Em seguida, certifique-se de que o robô transfira 55 microliters das amostras digeridas para os poços nas placas profundas do poço no módulo magnético. Verifique se o protocolo do robô está pausado e exibe a mensagem, certifique-se de que as contas preparadas tenham sido carregadas em A6 do rack de tubo de dois mililitros localizado na ranhura quatro antes de retomar o protocolo. Em seguida, o vórtice e gire brevemente as contas SP3 em uma centrífuga mini-bancada e coloque-as no poço A6 do rack de tubo de dois mililitros com a tampa aberta.
Verifique se o programa de robôs é pausado e exibe a mensagem, certifique-se de que 80% de etanol tenha sido carregado em A4 do rack de tubo de 15 mililitros mais 50 mililitros localizado no slot cinco antes de retomar o protocolo. Em seguida, coloque uma solução de 80% de etanol no poço A4 no rack do tubo e clique em Retomar para continuar. Observe enquanto o robô muda a velocidade de pipetação para diminuir, aspira o supernatante de cada poço e o distribui para o tubo de resíduo.
Aguarde até que o robô mude a velocidade de pipetação de volta ao padrão e desengaja o módulo magnético. Quando o programa de robôs é pausado e exibe a mensagem, abra a tampa no tubo de bicarbonato de amônio, abra a tampa da solução de bicarbonato de amônio e clique em Retomar para continuar. Em espera enquanto o robô desengata o módulo magnético, transfere 250 microliters do tampão de bicarbonato de amônio para cada poço, e imediatamente se mistura por 10 vezes.
Em seguida, observe enquanto o robô muda a velocidade de pipetação para diminuir, e transfere o supernatante de cada poço para o tubo de resíduo. Espere até que o robô transfira 100 microliters do tampão de bicarbonato de amônio para cada poço e se misture imediatamente por 10 vezes. Verifique se o programa de robôs está pausado e exibe a mensagem, certifique-se de que novos tubos de coleta tenham sido colocados no bloco de alumínio de dois mililitros antes de retomar o protocolo.
Em seguida, coloque um novo conjunto de tubos de microcentrifusagem de baixa retenção de proteínas no bloco de alumínio imediatamente após o último tubo de amostra inicialmente no bloco, e clique em Retomar para continuar. Espera enquanto o robô transfere cada amostra no tampão de bicarbonato de amônio para os novos tubos de dois mililitros. Quando o programa do robô é pausado e exibe a mensagem, certifique-se de que a trippsina tenha sido carregada em C6 do rack de tubo de dois mililitros localizado na ranhura quatro antes de retomar o protocolo, coloque a solução de trippsina no poço C6 do rack de tubo de dois mililitros com a tampa do tubo aberta e clique em Retomar para continuar.

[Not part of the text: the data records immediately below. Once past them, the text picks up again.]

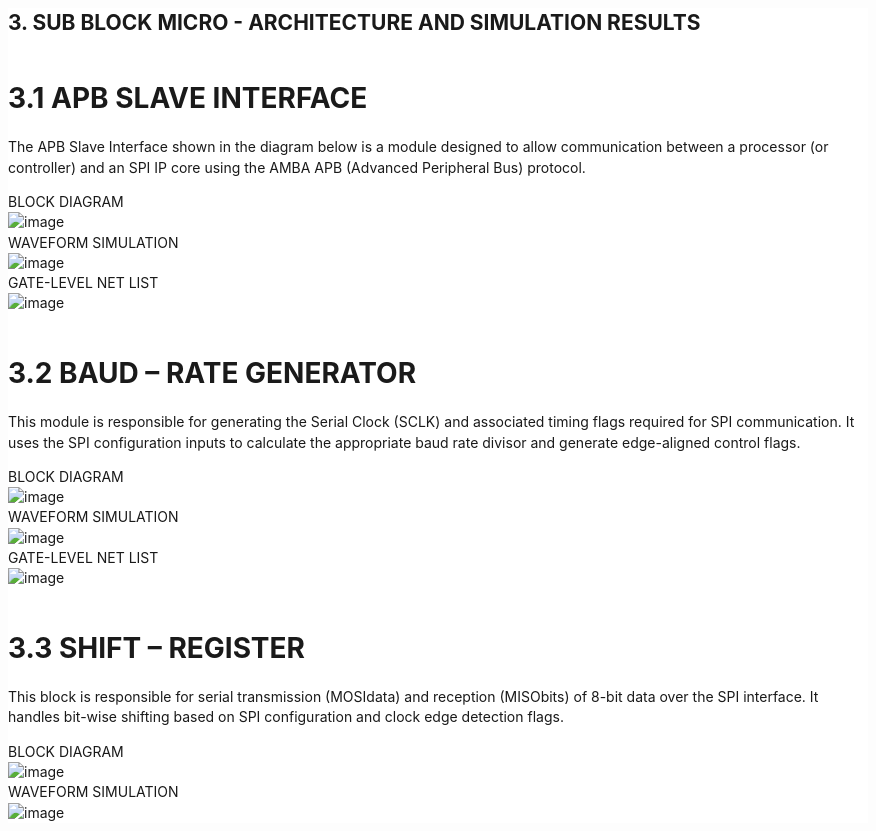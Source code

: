 
## 3. SUB BLOCK MICRO - ARCHITECTURE AND SIMULATION RESULTS 

# 3.1 APB SLAVE INTERFACE

The APB Slave Interface shown in the diagram below is a 
module designed to allow communication between a 
processor (or controller) and an SPI IP core using the AMBA 
APB (Advanced Peripheral Bus) protocol.<br>

BLOCK DIAGRAM<br>
<img width="524" height="349" alt="image" src="https://github.com/user-attachments/assets/fd343099-df83-49e7-a9cd-659da8fb24b3" /> <br>
WAVEFORM SIMULATION<br>
<img width="1365" height="727" alt="image" src="https://github.com/user-attachments/assets/f3ef597e-c860-478d-848d-da2c6231db2a" /><br>
GATE-LEVEL NET LIST<br>
<img width="1487" height="756" alt="image" src="https://github.com/user-attachments/assets/6e21c8da-0e69-4deb-99dd-e170a0e4488c" /> <br>



# 3.2 BAUD – RATE GENERATOR

This module is responsible for generating the Serial Clock 
(SCLK) and associated timing flags required for SPI 
communication. It uses the SPI configuration inputs to 
calculate the appropriate baud rate divisor and generate 
edge-aligned control flags.<br>



BLOCK DIAGRAM<br>
<img width="723" height="607" alt="image" src="https://github.com/user-attachments/assets/b4f5dbcb-ef25-4b78-a38a-3f0c3caa70a4" /> <br>
WAVEFORM SIMULATION<br>
<img width="1122" height="599" alt="image" src="https://github.com/user-attachments/assets/4cc5a986-dbe0-4c9e-ac96-c0ffbe20918b" />
<br>
GATE-LEVEL NET LIST<br>
<img width="1222" height="647" alt="image" src="https://github.com/user-attachments/assets/64aeaa5d-7602-4639-a850-fe7fcf8dbe83" />
 <br>



# 3.3 SHIFT – REGISTER

This block is responsible for serial transmission (MOSIdata) 
and reception (MISObits) of 8-bit data over the SPI interface. 
It handles bit-wise shifting based on SPI configuration and 
clock edge detection flags. <br>



BLOCK DIAGRAM<br>
<img width="465" height="390" alt="image" src="https://github.com/user-attachments/assets/2c940a53-4203-4c53-9922-22f2af3d8079" />
 <br>
WAVEFORM SIMULATION<br>
<img width="932" height="491" alt="image" src="https://github.com/user-attachments/assets/2c9d82e6-7e74-49ac-bfb7-407e536ec18d" />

Uma vez que o programa termine de funcionar, enrole as tampas do tubo de amostra com filme de parafina, transfira todas as amostras para uma batedeira controlada pela temperatura e incubar a 37 graus Celsius por 16 a 20 horas com 1.000 RPM tremendo. Com a amostra BSA, foram identificados 728 fósforos de espectro de peptídeos e 65 peptídeos, com coeficientes de variação de 5,2% e 3,2%, respectivamente. Com amostra cardíaca complexa, médio de 9.526 fósforos de espectro de peptídeos, 7.558 peptídeos e 1, 336 proteínas foram identificadas em 10 corridas com 7,6%5,9% e 3,6% de variação, respectivamente.
Para determinar a variabilidade na quantificação do peptídeo, os coeficientes de variação das intensidades de cromatograma de íon extraído foram calculados para 10 peptídeos que mapeiam para uma proteína única. Quando as variabilidades dos resultados experimentais humanos versus robôs na medição da concentração proteica foram ainda mais comparadas com o ensaio do BCA, o coeficiente médio de variação do ensaio BCA robô foi menor do que o ensaio bca manual humano. Este protocolo reduz o tempo de banco para o processamento de cada amostra.
Abre o caminho para explorarmos diferenças proteômicas em um painel de linhas celulares entre múltiplos tratamentos medicamentosos.